Thursday, August 2, 2012

Recuva


Recuva is a free-for-the-download utility that recovers deleted files from virtually any disk that Windows can read. That means it lets you restore lost files from your hard disk, which probably uses the NTFS file system, or the FAT and exFAT systems used on USB sticks and most storage cards and music players. Recuva is effortless to use, with an attractive interface that you can navigate easily even when you're distracted by the fear that you've lost precious data forever.

In my tests, Recuva didn't recover as many files as its for-purchase-only rival OnTrack Easy Recovery Professional , but it works better than I expected from free software, and it's the kind of program that would be worth buying if its vendor decided to charge for it. Of course, if it rescues your files, you should feel free to send the developer a donation via its website.

Starting to Recuva
Recuva comes in two versions?a normal one that you should install on your system now, before you need it, and a "portable" one that you can install on a USB stick or other external drive. The main advantage of the portable version is that you can install it on an external drive without overwriting any of the free space on your hard drive that may contain exactly the data that you're trying to recover.

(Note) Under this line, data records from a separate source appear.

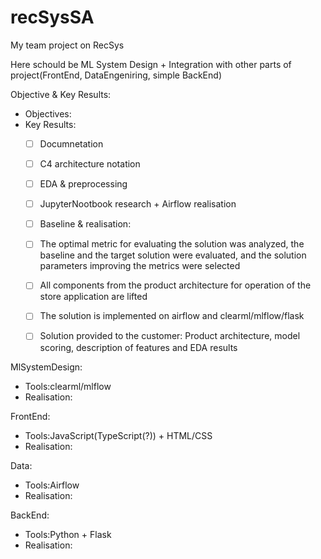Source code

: # recSysSA
My team project on RecSys 

Here schould be ML System Design + Integration with other parts of project(FrontEnd, DataEngeniring, simple BackEnd) 

Objective & Key Results:
* Objectives:
* Key Results:
  - [ ] Documnetation
  - [ ] C4 architecture notation
  - [ ] EDA & preprocessing
  - [ ] JupyterNootbook research + Airflow realisation
  - [ ] Baseline & realisation:
  - [ ] The optimal metric for evaluating the solution was analyzed, the baseline and the target solution were evaluated, and the solution parameters improving the metrics were selected
  - [ ] All components from the product architecture for operation of the store application are lifted
  - [ ] The solution is implemented on airflow and clearml/mlflow/flask
  - [ ] Solution provided to the customer: Product architecture, model scoring, description of features and EDA results


MlSystemDesign:
* Tools:clearml/mlflow
* Realisation:

FrontEnd:
* Tools:JavaScript(TypeScript(?)) + HTML/CSS
* Realisation:
  
Data:
* Tools:Airflow
* Realisation:

BackEnd:
* Tools:Python + Flask
* Realisation:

Both versions work the same way. A wizard interface asks you whether you want to recover specific types of deleted files, such as pictures, music, or e-mails, or whether you want the program to find any and all deleted files. You then choose whether to scan a specific drive or media card, or whether you want to scan your entire computer. Finally, you get to choose whether or not to use the option for a time-consuming "deep scan" that can take an hour or more on large drives. (My advice: use the "deep scan" option only if the program's basic features don't find your files.)

When the scan is complete, a list of your deleted files appears in the main window. You can right-click on the list to switch from list mode to tree view or a thumbnail view, which displays thumbnail images of some files, but not all. Like (OnTrack Easy Recovery Professional, Recuva doesn't preview PDF files.) Each file is flagged with a green, yellow, or red light, indicating whether the file is recoverable, probably not recoverable, or gone forever. At this point, you can select the files you want to restore, click on the "Recover" button and select? a location on your computer or network where you want the program to copy the recovered files. Unlike OnTrack Easy Recovery Professional, Recuva can't burn your files to an optical disk.

Quirks, Concerns
The whole operation is extremely smooth, but it's worth learning some of the program's quirks before you use it. For example, I'm skeptical about the value of its green-yellow-red color-coding, because it can mislead you into thinking that a file marked "red" is lost forever when it's actually still intact, because the program reports that a file is unrecoverable when, in fact, the "unrecoverable" copy has merely been overwritten with another copy of exactly the same file. (This may happen when the file has been opened and then saved by an application program.) You probably won't be able to figure out that this is what happened to your file until you click a button in Recuva's interface that says "Switch to advanced mode." In advanced mode, you can view an inspector panel for each file, with tabs that display a preview (if the program can create one for the relevant file type), the hex code in the file header, and information about the file itself.

It was only when I looked at the information tab for many of my deleted files that I understood that these "unrecoverable" files were merely older copies of files that still exist on my disk. The files had not been lost at all, but Recuva wasn't smart enough to recognize that the "Unrecoverable" file still existed under the same name. Of course, this problem doesn't cause you to lose data, but it may cause you to panic needlessly until you understand how the program works.

Un-Recuva
Recuva includes a useful feature that does the opposite of recovering a deleted file?a feature that deletes the file securely enough to make it impossible for anything to recover it. The option menu lets you choose different kinds of secure deletion, ranging from single-pass overwriting, which is good enough to hide your file from anyone with access to your computer, to options that tell the program to overwrite the data three or seven times, which is more than enough to secure your data from the FBI or CIA. The program includes a 35-pass option, presumably to satisfy obsessive secret-keepers, ignoring the fact that even the inventor of the 35-pass option, Peter Guttman, says it's a waste of time.

I like free software, and I like Recuva. For most situations where I'll want to recover deleted files?for example, on a family member's hard disk or camera card?it gets the job quickly and easily. But if I worked in a small or large office where lost data means lost money or lost customers, I'd also make sure to have a paid-for copy of OnTrack Easy Recovery Professional handy for files that Recuva, despite its name, can't recover.